The group Bobby works with at the museum were just so annoying, unfunny, and uninteresting. And an argument could be made that the annoying part worked, because it’s supposed to be one more thing that aggravates Bobby. The problem is, his neurotic nastiness gets grating. They made him so abrasive and insufferable. My wife, who liked the movie a lot more than I did, said “But that’s how New Yorkers are.” (She was born there.)

Uh, okay. But if I don’t like a person’s personality, how entertaining is it for me to watch them on screen? In the ‘70s and ‘80s Woody Allen played these characters, but we enjoyed watching them.

This is a rom-com so here’s the meet-cute. Bobby is at a club with his buddy Henry (Guy Branum, every time he pops up on screen it’s welcome. ). Their conversation about the various guys they’re looking at and hook-ups, was a funny moment. Henry points out a guy named Aaron (Luke Macfarlane), who is good looking but “boring.” When Aaron and Bobby start talking, it’s a blast. They’re such opposites, you wonder just how they can possibly get together. And one of the strong parts of this movie is that they do have chemistry, and it is rather romantic watching their relationship grow. And as we see them stroll down the street, with autumn leaves in the trees, and a Nat King Cole song playing in another scene, I like to think that Nora Ephron is looking down and smiling. In fact, in that interview I read with Eichner, he mentions walking down the street doing one of these scenes, and realizing he’s making a movie like When Harry Met Sally and how amazing that was, and it made him emotional to just be basking in that moment. Good for him.

One of the other problems this movie has is that there are a lot of characters, and many are underdeveloped which makes them seem more like cliches than real people. 

The jabs taken at the dating and apps involved in gay culture were interesting. There are two scenes involving group sex that are hysterical. There’s also a hookup with a guy at the gym that ends in an interesting way. All the sex was a bit much, though. Again, in that interview I read with Eichner, he talked about gay characters on screen being relegated to background characters or not being able to be seen having sex. Okay but, the everyday moviegoer is probably going to be put off by it.

I wish Bobby had more rants that were funny. For every time I laughed when he’d angrily say something like, when referring to younger gays, “We had AIDS. They have Glee,” there’d be five other rants that just make him seem like a bitter person I wouldn’t want to spend any time with.

There’s a funny moment where Bobby really wants to call this guy early in their relationship, and he sings what he’s thinking. It reminded me of Albert Brooks doing something similar in Broadcast News.

When they share their dreams, or Aaron tries to explain to Bobby how to listen, or at least make a face that looks like he’s listening – it’s wonderful. Yet when the movie goes over the top with the preaching, or we have a dinner scene where Aaron specifically tells Bobby to tone it down in front of his parents, and he can’t – you wonder at that point why Aaron would stay with him.
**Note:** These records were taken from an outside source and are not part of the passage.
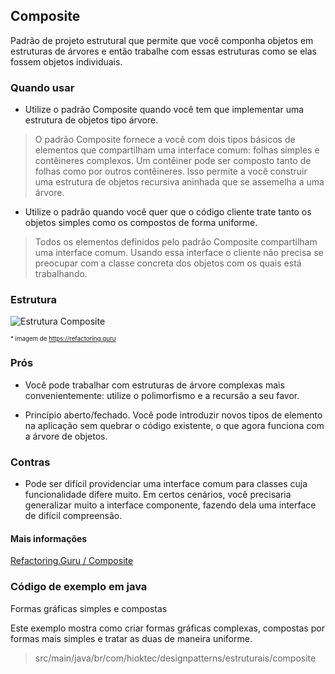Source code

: ## Composite

Padrão de projeto estrutural que permite que você componha objetos em estruturas de árvores e então trabalhe com essas estruturas como se elas fossem objetos individuais.

### Quando usar

- Utilize o padrão Composite quando você tem que implementar uma estrutura de objetos tipo árvore.

> O padrão Composite fornece a você com dois tipos básicos de elementos que compartilham uma interface comum: folhas simples e contêineres complexos. Um contêiner pode ser composto tanto de folhas como por outros contêineres. Isso permite a você construir uma estrutura de objetos recursiva aninhada que se assemelha a uma árvore.

- Utilize o padrão quando você quer que o código cliente trate tanto os objetos simples como os compostos de forma uniforme.

> Todos os elementos definidos pelo padrão Composite compartilham uma interface comum. Usando essa interface o cliente não precisa se preocupar com a classe concreta dos objetos com os quais está trabalhando.

### Estrutura

![Estrutura Composite](https://refactoring.guru/images/patterns/diagrams/composite/structure-pt-br.png)

<sub><sup>* imagem de https://refactoring.guru</sup></sub>

### Prós

- Você pode trabalhar com estruturas de árvore complexas mais convenientemente: utilize o polimorfismo e a recursão a seu favor.

- Princípio aberto/fechado. Você pode introduzir novos tipos de elemento na aplicação sem quebrar o código existente, o que agora funciona com a árvore de objetos.

### Contras

- Pode ser difícil providenciar uma interface comum para classes cuja funcionalidade difere muito. Em certos cenários, você precisaria generalizar muito a interface componente, fazendo dela uma interface de difícil compreensão.

#### Mais informações

[Refactoring.Guru / Composite](https://refactoring.guru/pt-br/design-patterns/composite)

### Código de exemplo em java

Formas gráficas simples e compostas

Este exemplo mostra como criar formas gráficas complexas, compostas por formas mais simples e tratar as duas de maneira uniforme.

> src/main/java/br/com/hioktec/designpatterns/estruturais/composite
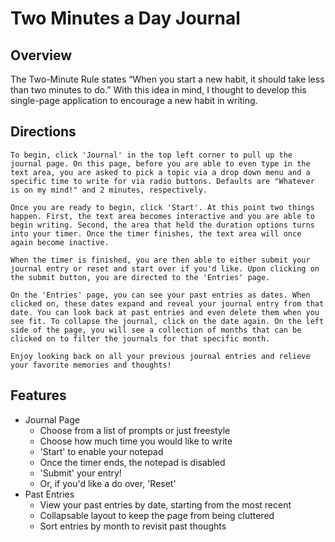 # **Two Minutes a Day Journal**

## Overview
The Two-Minute Rule states “When you start a new habit, it should take less than two minutes to do.” With this idea in mind, I thought to develop this single-page application to encourage a new habit in writing. 

## Directions
    To begin, click 'Journal' in the top left corner to pull up the journal page. On this page, before you are able to even type in the text area, you are asked to pick a topic via a drop down menu and a specific time to write for via radio buttons. Defaults are "Whatever is on my mind!" and 2 minutes, respectively. 
    
    Once you are ready to begin, click 'Start'. At this point two things happen. First, the text area becomes interactive and you are able to begin writing. Second, the area that held the duration options turns into your timer. Once the timer finishes, the text area will once again become inactive.

    When the timer is finished, you are then able to either submit your journal entry or reset and start over if you'd like. Upon clicking on the submit button, you are directed to the 'Entries' page.

    On the 'Entries' page, you can see your past entries as dates. When clicked on, these dates expand and reveal your journal entry from that date. You can look back at past entries and even delete them when you see fit. To collapse the journal, click on the date again. On the left side of the page, you will see a collection of months that can be clicked on to filter the journals for that specific month. 
    
    Enjoy looking back on all your previous journal entries and relieve your favorite memories and thoughts!

## Features
* Journal Page
    * Choose from a list of prompts or just freestyle
    * Choose how much time you would like to write
    * 'Start' to enable your notepad
    * Once the timer ends, the notepad is disabled
    * 'Submit' your entry!
    * Or, if you'd like a do over, 'Reset' 
* Past Entries
    * View your past entries by date, starting from the most recent
    * Collapsable layout to keep the page from being cluttered
    * Sort entries by month to revisit past thoughts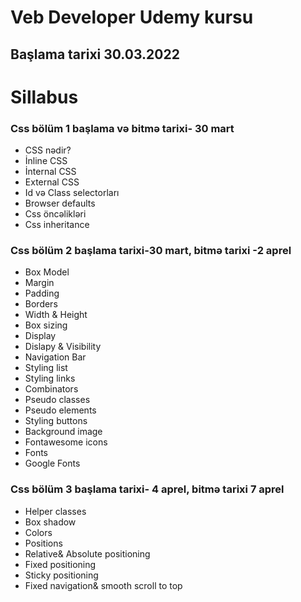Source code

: # Veb Developer Udemy kursu 
## Başlama tarixi 30.03.2022
# Sillabus
### Css bölüm 1  başlama və bitmə tarixi- 30 mart 
- CSS  nədir?
- İnline CSS
- İnternal CSS
- External CSS
- Id və Class selectorları
- Browser defaults
- Css öncəlikləri
- Css inheritance 
### Css bölüm 2 başlama tarixi-30 mart, bitmə tarixi -2 aprel
- Box Model
- Margin
- Padding
- Borders
- Width & Height
- Box sizing
- Display
- Dislapy & Visibility
- Navigation Bar
- Styling list
- Styling links
- Combinators
- Pseudo classes
- Pseudo elements
- Styling buttons
- Background image
- Fontawesome icons
- Fonts
- Google Fonts
### Css bölüm 3 başlama tarixi- 4 aprel, bitmə tarixi 7 aprel
- Helper classes
- Box shadow
- Colors
- Positions
- Relative& Absolute positioning
- Fixed positioning
- Sticky positioning
- Fixed navigation& smooth scroll to top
Especially when Aaron is going on about how the mom, a 2nd grade teacher, should be teaching her students about gay culture instead of stepping off his soap box for the evening and appreciating that Aaron has parents that accept their gay son and are happy to meet the man he’s in a relationship with. 

And just as Judd Apatow had Seth Rogen talk about a website in one of his movies, where it tells you exactly when actresses appear nude on screen, it’s funny in this when there’s a website created called “Zellwegger” for gays that like to talk about film.

There’s a romantic moment involving a song Eichner performs. 

And just when I was about to roll my eyes at the sight of a Barbara Streisand poster on a wall, Eichner saves the scene with a great joke about Yentl. 

There are a few fun cameos, and fake movie titles (A Holly Poly Christmas and Christmas with Either). But, I wanted to like this movie as much as I loved Straight Up, a 2019 indie film written, directed, produced, and starring James Sweeney. He’s a young gay man with OCD, that hates bodily fluids. It was so criminally underseen. Seek that film out. 

The two women I brought with me to this loved it. I can’t give it more than 2 ½ stars out of 5.